Avvenire.it, 15 giugno 2011 – INTERVISTA - Il primario: «La disinformazione c’è ma sui servizi alla vita» di Lucia Bellaspiga
Le chiamano “madri segrete”: mettono al mondo un figlio e poi spariscono, lasciandolo in ospedale, alle cure di chi saprà allevarlo meglio di loro. Di solito evitano di guardarlo, sanno che un incrocio di sguardi potrebbe bastare per farle tornare sui propri passi e non se lo possono permettere. O almeno ne sono convinte, perché invece spesso basterebbe un aiuto economico e una presenza amica per rendere possibile l’impossibile. Così «se ne vanno, curve su se stesse, sole come sono arrivate», scriveva la Repubblica il 10 giugno, per arrivare infine al proprio assioma: tutto ciò avviene perché nessuno le informa del fatto che possono abortire. «L’informazione non è sufficiente», denunciava il giornale, «molte straniere arrivano da Paesi dove l’aborto è fuorilegge» come il Perù, così se quei bambini riescono a vedere la luce è “colpa” dell’«informazione che non c’è, non passa»...
Alessandra Kustermann è primario al Pronto soccorso ostetrico e ginecologico della Mangiagalli di Milano, nonché responsabile del Soccorso violenza sessuale e domestica. Medico laico e non obiettore.
Perché queste giovani donne scelgono di dare il proprio figlio in adozione, anziché abortirlo? Davvero per ignoranza?
Secondo me le donne che scelgono di affidarlo ad altri non sono le stesse che potrebbero anche scegliere di abortire: hanno caratteristiche psicologiche, sociali e culturali diverse. Possono essere state lasciate dal padre del bambino durante la gravidanza, oppure si sono accorte di non essere in grado di far fronte economicamente e psicologicamente alla nascita di un bambino. Sono donne fragili, insomma, ed è la fragilità a impedire loro di divenire madri in quella fase particolare della loro vita, ma non pensano di ricorrere all’aborto.
Preferiscono abbandonare il figlio, piuttosto...
Non è giusto parlare di “abbandono”, è un termine che spesso non le descrive. Di fatto sono donne – almeno molte di loro – che provano un forte amore per quel bambino e pensano che la famiglia che lo adotterà saprà garantirgli un futuro migliore e più equilibrato di quanto non sarebbero in grado di fare loro. Sono persone in qualche modo eroiche. Vorrei far passare un messaggio di apprezzamento per la loro scelta.
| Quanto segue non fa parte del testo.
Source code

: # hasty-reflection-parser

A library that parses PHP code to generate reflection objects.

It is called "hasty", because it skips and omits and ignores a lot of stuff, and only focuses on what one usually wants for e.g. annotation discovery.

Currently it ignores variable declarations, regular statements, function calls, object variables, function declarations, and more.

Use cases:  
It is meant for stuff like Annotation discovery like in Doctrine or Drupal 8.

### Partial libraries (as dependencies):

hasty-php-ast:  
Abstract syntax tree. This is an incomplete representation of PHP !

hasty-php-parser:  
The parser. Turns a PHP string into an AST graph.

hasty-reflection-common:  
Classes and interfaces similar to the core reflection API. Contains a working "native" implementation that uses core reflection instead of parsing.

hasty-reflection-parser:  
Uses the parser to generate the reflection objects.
Una scelta comunque sofferta. E l’alternativa o addirittura la via preferibile non è certo indurle all’aborto. Che fare dunque?
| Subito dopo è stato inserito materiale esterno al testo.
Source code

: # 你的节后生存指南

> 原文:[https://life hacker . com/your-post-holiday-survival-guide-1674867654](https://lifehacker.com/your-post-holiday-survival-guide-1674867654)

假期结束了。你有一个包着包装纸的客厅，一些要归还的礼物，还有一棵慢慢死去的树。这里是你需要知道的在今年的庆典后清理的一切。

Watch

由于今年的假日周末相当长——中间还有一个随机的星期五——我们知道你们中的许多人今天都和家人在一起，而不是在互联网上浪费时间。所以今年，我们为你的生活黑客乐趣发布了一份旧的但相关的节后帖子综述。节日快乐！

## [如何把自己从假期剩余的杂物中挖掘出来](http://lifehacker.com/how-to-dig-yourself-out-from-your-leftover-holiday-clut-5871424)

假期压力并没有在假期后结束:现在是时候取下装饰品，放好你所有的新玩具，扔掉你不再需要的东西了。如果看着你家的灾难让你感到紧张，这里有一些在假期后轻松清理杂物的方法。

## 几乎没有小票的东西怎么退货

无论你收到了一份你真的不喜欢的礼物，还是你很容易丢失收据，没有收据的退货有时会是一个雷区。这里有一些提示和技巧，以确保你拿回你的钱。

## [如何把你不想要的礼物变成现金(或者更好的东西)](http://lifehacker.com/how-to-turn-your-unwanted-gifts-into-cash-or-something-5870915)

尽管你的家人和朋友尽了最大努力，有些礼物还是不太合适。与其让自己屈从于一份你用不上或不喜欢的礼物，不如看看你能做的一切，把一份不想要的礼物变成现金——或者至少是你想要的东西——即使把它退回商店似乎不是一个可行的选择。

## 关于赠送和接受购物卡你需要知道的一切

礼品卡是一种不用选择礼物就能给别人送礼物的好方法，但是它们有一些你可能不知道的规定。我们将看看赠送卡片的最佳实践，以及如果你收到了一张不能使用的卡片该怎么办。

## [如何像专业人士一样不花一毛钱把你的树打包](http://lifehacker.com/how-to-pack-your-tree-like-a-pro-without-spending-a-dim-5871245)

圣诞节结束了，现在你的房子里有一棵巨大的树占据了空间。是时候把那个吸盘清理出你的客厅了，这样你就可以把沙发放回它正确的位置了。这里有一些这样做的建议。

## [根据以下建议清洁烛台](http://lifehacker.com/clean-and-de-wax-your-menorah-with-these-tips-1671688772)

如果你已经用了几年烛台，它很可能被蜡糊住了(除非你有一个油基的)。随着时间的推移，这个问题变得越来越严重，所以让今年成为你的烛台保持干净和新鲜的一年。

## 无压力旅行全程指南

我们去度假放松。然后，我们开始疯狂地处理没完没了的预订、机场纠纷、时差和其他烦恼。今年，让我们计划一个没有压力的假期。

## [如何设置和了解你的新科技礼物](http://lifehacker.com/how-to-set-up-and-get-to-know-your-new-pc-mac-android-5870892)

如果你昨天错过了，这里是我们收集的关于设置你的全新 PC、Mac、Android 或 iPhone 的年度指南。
Sarebbe molto utile se in tutte le lingue venissero pubblicizzati i punti in cui è possibile lasciare un bambino in sicurezza, ad esempio.
Per evitare l’orrore dei cassonetti, dove alcune vite appena nate vengono gettate come un rifiuto?
Certamente, anche se quelli sono casi rari, dovuti alle donne più disperate o probabilmente a pazienti psichiatriche: in genere le madri che non hanno la forza di tenersi i propri bambini li lasciano vicino a un supermercato o sui gradini di una chiesa. La maggior parte di loro li vestono bene, li coprono e li mettono bene in vista, dove saranno facilmente trovati e presto accuditi.
Che cosa ne pensa dell’ipotesi che non ricorrano all’aborto perché ne ignorano la possibilità?
Da millenni le donne hanno sempre conosciuto le tecniche abortive, anche quando la legge lo vietava e lo facevano in clandestinità. Sanno bene di avere accesso all’interruzione di gravidanza, ma queste di cui parliamo hanno scelto un’altra strada. Il problema allora non è far sapere che in Italia l’aborto è gratuito e anonimo e vi possono accedere anche le donne irregolari: per le madri che vorrebbero tenere il figlio è molto più importante pubblicizzare ovunque, sui treni, nei metrò, le possibilità di aiuti economici dallo Stato e dalle singole Regioni, per le altre, invece, il loro diritto a non riconoscerlo e quindi all’anonimato, con la possibilità di cambiare idea entro un certo arco di tempo.
C’è chi le possa guidare in questo percorso, chi le supporta affinché non si debbano presto pentire della rinuncia fatta?
In Mangiagalli può essere attivato un servizio che offre il consulto di assistenti sociali, psicologi e uno psichiatra, che le consigliano e informano su tutto il novero delle possibilità.